Mitte der fünfziger Jahre wächst der zehnjährige Tom Pasmore auf der karibischen Insel Mill Walk auf. Nachdem er sich, ohne eine Erinnerung daran zu haben, wie er dort hingekommen ist, eines Nachmittags in einem ihm völlig unbekannten Viertel wiederfindet, wird er von einem Auto angefahren und wacht im Krankenhaus wieder auf, wo ihm nicht nur seine besorgten Eltern, sondern auch sein Großvater Glendenning Upshaw und seine Schulfreundin Sarah Spence Besuche abstatten. Das nachfolgende Jahr verbringt Tom zuhause im Bett, im Rollstuhl und schließlich auf Krücken und liest alles an Büchern, was ihm sein Vater und sein Nachbar Lamont von Heilitz vorbeibringen.
Sieben Jahre später beginnt Tom ein Interesse für die wenigen Morde in Mill Walk zu entwickeln, über die im Eyewitness berichtet wurde, und freundet sich mit Lamont an, der sich seinen Spitznamen Shadow als prominenter Hobby-Detektiv verdient hat. Besondere Aufmerksamkeit widmet er dem Fall der im Juni am Eagle Lake ermordeten Millionärin Jeanine Thielman. Zwar legte ein Mann namens Anton Goetz damals ein Geständnis ab, aber der Shadow verfolgte damals die Laufbahnen aller, die irgendwie mit dem Mord an Jeanine Thielman zu tun hatten.
Tom erhält die Möglichkeit, vor seinem im Herbst beginnenden Studium, das ihm sein Großvater nahegelegt hat, den Sommer mit Sarah Spence und der einflussreichen Redwing-Familie in Eagle Lake zu verbringen. Für Lamont soll er dort nach Hinweisen suchen, die zur Lösung des unzureichend aufgeklärten Verbrechens beitragen. Tatsächlich erweist sich Tom als so geschickt, dass ihn seine Nachforschungen selbst in Lebensgefahr bringen …

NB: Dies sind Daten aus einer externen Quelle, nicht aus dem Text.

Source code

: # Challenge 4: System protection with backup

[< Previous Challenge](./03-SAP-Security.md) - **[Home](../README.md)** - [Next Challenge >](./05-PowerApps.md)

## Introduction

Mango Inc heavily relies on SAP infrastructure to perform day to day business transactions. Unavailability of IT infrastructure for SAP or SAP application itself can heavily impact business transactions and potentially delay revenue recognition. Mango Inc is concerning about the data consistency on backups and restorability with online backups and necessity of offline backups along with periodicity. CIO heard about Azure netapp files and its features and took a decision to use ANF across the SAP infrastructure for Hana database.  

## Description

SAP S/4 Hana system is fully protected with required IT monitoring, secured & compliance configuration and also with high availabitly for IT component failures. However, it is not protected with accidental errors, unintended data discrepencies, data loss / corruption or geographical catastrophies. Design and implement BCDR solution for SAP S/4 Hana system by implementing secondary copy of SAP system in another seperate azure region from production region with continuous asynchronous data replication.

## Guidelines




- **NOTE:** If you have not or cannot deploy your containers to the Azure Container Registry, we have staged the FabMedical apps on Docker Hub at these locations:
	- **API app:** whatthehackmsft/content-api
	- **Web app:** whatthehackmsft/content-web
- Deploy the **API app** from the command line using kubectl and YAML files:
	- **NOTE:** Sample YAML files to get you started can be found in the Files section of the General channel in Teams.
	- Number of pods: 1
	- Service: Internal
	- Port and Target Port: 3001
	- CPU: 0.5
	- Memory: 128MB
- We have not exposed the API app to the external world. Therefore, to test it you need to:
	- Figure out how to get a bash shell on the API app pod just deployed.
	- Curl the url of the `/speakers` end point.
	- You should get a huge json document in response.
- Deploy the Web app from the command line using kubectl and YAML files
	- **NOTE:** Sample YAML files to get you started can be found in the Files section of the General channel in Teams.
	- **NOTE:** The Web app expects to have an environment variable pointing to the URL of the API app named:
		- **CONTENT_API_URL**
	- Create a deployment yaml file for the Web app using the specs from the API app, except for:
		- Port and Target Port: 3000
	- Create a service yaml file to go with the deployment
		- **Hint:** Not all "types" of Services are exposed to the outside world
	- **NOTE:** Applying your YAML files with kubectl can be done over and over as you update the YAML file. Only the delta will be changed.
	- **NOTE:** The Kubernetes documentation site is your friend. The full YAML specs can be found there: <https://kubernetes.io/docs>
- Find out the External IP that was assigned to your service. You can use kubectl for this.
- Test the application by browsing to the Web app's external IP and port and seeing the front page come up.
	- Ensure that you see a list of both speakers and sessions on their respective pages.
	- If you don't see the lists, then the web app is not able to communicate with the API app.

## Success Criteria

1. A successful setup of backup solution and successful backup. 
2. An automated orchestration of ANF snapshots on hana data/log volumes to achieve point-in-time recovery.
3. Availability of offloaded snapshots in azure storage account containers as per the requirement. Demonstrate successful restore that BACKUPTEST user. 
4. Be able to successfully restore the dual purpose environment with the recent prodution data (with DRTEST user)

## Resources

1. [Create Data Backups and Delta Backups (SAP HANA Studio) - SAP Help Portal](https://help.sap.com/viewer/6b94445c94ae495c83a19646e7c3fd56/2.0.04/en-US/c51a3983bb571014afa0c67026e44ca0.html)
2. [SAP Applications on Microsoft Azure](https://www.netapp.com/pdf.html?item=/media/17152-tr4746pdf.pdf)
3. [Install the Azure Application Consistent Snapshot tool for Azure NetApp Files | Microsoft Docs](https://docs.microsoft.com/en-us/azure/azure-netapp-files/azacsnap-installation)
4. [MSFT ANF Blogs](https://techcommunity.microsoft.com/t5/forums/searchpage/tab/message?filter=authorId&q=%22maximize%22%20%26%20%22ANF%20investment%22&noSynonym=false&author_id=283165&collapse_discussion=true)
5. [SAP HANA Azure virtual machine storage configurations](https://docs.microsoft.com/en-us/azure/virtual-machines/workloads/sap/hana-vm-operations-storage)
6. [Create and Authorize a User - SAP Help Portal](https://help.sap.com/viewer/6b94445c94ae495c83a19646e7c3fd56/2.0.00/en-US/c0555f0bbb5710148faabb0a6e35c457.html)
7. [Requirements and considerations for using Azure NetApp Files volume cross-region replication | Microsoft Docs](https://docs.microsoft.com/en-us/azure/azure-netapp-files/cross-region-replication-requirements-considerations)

„Tom spielte die Ereignisse und Umstände von Jeanine Thielmans Ermordung tagelang durch. Er schrieb in der dritten und in der ersten Person darüber, stellte sich vor, er wäre Arthur Thielman, Jeanine Thielman, Anton Goetz und sein eigener Großvater; er versuchte sogar, das Ereignis durch die Augen des verschüchterten Kindes zu sehen, das sein Mutter war. Er spielte mit Daten und Zeitpunkten; er beschloss, alles über Bord zu werfen, was man ihm über die Motive der Beteiligten gesagt hatte, und mit neuen zu experimentieren.“ (S. 354)Nachdem sich Peter Straub mit seinen Mystery-Thrillern „Ghost Story“ (1979) und „Schattenland“ (1980) einen Namen machen konnte und schließlich durch die Zusammenarbeit mit Stephen King an „Der Talisman“ (1984) weltberühmt wurde, hat er sein Magnum Opus mit der Reihe um die „Blaue Rose“ veröffentlicht, deren zweiter Teil „Koko“ 1989 mit dem World Fantasy Award ausgezeichnet wurde, während der abschließende Part „Der Schlund“ 1993 den Bram Stoker Award gewann. Dazwischen erschien 1990 mit „Mystery“ ein Roman, der eher an die klassischen Detektivromane von Raymond Chandler und Dashiell Hammett angelehnt ist und nichts mit dem Horror zu tun hat, der Straubs schriftstellerische Meisterschaft begründete.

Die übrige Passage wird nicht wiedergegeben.